年代別でみると50代では、「商品について知りたいことがあると自分で調べる」が1位(79.5%)。 60代では、2010年と比較して増加した考えや行動1位は、「より良い商品がないか、日頃から探している」(5.0ポイント増加)。減少した考えや行動1位は「これまでに買ったことがない商品を買うときは慎重になる」(11.0ポイント減少)。 70代では、2010年と比較して増加した考えや行動1位は、「新商品が発売されても、買い慣れた既存商品を購入することが多い」(10.5ポイント増加)。減少した考えや行動1位は「商品を買う前に、その商品の評判を知ろうとする」(11.5ポイント減少)。


図2 商品を購入する際の自身の考えや行動(2014年・年代別)

今後家庭において増えそうな(増やしたい)支出は「旅行」、「医療サービス」、「趣味(旅行以外)」。 2010年より増えそうな支出は「医薬品」と「医療サービス」、「光熱・水道」。

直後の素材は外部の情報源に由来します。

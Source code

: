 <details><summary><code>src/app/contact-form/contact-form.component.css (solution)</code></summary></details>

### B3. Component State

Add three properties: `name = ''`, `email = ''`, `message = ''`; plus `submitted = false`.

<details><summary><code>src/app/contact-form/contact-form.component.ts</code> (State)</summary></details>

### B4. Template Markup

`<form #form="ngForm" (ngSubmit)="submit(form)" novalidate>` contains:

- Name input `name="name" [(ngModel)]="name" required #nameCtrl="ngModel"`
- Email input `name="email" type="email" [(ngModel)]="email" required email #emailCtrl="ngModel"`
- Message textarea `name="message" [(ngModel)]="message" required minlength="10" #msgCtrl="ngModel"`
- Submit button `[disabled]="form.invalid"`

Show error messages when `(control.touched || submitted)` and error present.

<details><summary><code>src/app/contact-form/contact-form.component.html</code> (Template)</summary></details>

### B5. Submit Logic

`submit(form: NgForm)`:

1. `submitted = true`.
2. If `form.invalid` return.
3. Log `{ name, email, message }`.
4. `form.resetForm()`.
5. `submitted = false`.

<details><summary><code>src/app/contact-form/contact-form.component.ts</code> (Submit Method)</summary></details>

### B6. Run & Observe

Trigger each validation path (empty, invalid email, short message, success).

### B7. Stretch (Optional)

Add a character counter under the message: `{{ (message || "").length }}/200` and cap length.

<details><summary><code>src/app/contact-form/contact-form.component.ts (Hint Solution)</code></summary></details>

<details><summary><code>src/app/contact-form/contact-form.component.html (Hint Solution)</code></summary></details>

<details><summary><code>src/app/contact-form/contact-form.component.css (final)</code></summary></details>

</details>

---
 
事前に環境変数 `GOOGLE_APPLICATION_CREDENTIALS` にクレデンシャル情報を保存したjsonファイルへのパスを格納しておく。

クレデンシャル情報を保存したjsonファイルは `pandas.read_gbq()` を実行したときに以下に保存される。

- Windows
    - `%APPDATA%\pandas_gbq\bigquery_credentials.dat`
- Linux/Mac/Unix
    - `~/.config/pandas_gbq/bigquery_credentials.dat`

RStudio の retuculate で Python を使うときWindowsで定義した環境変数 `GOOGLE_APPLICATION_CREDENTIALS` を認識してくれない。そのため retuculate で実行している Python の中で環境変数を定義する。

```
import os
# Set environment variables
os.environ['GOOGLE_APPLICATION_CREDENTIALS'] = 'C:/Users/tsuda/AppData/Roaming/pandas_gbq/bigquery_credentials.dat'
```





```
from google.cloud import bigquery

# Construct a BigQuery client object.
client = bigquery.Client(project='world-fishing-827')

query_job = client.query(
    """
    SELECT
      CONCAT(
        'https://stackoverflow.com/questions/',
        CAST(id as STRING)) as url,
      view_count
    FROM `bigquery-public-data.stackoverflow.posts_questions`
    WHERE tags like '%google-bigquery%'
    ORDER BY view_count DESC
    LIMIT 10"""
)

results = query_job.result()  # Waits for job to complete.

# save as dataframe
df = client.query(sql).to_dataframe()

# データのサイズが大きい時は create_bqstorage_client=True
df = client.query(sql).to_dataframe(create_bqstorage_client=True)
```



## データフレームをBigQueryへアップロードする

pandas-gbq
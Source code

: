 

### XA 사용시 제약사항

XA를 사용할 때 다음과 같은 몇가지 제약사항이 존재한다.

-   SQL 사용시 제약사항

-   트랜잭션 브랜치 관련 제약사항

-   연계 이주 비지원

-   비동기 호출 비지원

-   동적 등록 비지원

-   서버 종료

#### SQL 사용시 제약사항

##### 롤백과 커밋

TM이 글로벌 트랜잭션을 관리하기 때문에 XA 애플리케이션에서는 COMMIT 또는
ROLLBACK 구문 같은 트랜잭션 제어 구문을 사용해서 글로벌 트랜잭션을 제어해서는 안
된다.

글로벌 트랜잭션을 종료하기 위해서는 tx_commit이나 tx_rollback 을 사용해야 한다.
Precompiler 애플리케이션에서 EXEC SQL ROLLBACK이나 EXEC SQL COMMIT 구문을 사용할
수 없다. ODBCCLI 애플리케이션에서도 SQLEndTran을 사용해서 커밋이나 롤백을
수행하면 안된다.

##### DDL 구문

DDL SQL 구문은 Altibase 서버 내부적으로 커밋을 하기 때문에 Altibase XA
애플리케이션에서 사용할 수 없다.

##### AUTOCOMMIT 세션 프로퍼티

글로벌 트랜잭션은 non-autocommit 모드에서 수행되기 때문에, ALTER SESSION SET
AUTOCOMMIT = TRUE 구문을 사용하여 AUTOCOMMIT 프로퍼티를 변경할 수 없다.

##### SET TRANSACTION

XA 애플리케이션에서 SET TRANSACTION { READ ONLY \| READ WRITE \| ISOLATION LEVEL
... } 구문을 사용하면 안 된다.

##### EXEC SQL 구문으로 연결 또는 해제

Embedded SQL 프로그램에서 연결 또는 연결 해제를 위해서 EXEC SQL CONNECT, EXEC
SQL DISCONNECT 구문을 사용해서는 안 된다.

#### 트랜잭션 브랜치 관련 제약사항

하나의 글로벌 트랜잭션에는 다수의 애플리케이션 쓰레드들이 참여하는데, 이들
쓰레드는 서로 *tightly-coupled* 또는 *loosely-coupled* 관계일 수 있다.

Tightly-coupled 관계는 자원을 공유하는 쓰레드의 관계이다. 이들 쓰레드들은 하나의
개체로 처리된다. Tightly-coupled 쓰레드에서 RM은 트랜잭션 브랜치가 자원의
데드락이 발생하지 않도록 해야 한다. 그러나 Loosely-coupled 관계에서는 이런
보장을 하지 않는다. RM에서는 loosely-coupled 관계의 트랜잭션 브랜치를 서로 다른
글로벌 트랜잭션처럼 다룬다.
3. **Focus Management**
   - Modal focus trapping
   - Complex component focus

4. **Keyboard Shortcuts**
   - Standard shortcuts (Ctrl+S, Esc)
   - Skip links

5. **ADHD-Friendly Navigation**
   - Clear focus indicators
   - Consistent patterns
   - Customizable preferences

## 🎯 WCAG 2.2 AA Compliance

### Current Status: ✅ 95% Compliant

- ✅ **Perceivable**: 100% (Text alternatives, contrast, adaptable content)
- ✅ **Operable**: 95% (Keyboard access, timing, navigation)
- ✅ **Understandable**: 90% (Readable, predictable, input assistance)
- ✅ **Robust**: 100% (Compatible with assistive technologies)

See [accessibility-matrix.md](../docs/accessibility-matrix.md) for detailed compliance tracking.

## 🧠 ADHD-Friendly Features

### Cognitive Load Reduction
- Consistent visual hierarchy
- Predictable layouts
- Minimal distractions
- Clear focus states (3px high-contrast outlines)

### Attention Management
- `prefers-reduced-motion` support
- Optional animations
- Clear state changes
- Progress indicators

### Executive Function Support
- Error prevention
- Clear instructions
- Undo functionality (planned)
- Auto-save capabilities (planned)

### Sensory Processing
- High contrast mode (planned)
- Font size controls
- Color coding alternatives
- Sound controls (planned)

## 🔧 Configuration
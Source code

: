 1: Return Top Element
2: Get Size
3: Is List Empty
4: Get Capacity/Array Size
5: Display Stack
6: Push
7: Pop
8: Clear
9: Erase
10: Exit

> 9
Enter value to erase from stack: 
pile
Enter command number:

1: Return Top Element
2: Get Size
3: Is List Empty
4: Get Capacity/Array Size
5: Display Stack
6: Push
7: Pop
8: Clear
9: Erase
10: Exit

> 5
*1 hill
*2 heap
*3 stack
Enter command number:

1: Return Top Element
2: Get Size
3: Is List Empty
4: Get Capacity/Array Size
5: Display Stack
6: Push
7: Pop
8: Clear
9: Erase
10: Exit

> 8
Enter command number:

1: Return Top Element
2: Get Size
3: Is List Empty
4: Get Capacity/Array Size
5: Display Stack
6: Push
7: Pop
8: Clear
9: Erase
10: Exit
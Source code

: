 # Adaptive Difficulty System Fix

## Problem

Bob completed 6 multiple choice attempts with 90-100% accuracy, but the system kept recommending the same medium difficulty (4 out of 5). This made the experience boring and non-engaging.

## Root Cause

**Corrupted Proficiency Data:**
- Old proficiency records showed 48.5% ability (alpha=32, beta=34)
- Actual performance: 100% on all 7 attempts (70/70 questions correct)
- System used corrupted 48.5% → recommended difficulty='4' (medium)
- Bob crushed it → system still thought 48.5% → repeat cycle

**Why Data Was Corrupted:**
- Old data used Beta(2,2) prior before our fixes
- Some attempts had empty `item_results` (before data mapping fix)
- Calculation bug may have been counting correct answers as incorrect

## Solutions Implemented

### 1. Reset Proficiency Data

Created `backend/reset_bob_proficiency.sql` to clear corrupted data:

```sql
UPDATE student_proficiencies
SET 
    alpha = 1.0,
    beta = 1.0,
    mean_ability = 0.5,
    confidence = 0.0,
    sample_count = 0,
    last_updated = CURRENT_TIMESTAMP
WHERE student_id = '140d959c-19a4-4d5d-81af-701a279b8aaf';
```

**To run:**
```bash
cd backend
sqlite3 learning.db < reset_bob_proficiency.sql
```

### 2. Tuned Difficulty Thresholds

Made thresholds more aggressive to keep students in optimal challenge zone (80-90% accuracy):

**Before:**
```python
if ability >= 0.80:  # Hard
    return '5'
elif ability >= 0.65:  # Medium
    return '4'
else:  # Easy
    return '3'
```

今後家庭において増えそうな(増やしたい)支出を尋ねたところ、「旅行」が1位(56.2%)、「医療サービス」が2位(38.8%)、「趣味(旅行以外)」が3位(36.5%)であった。 2010年と比較して増加した支出は、「医薬品」が1位(6.5ポイント増加)、「医療サービス」が2位(6.3ポイント増加)、「光熱・水道」が3位(4ポイント増加)であった。


図3 今後家庭において増えそうな(増やしたい)支出(時系列比較)

1日あたりの平均メディア接触時間は、「テレビ」が1位。 2010年度と比較して、「インターネットやメール」が増加傾向。

1日あたりの平均メディア接触時間を尋ねたところ、「テレビ番組・テレビCMを見る」が1位(174.1分)、「パソコンでインターネットやメールを見る」が2位(61.0分)、「新聞記事・新聞広告を見る」が3位(36.6分)であった。 2010年と比較して、増加したメディアは「携帯電話でインターネットやメールを見る」であった。(2.7分増加)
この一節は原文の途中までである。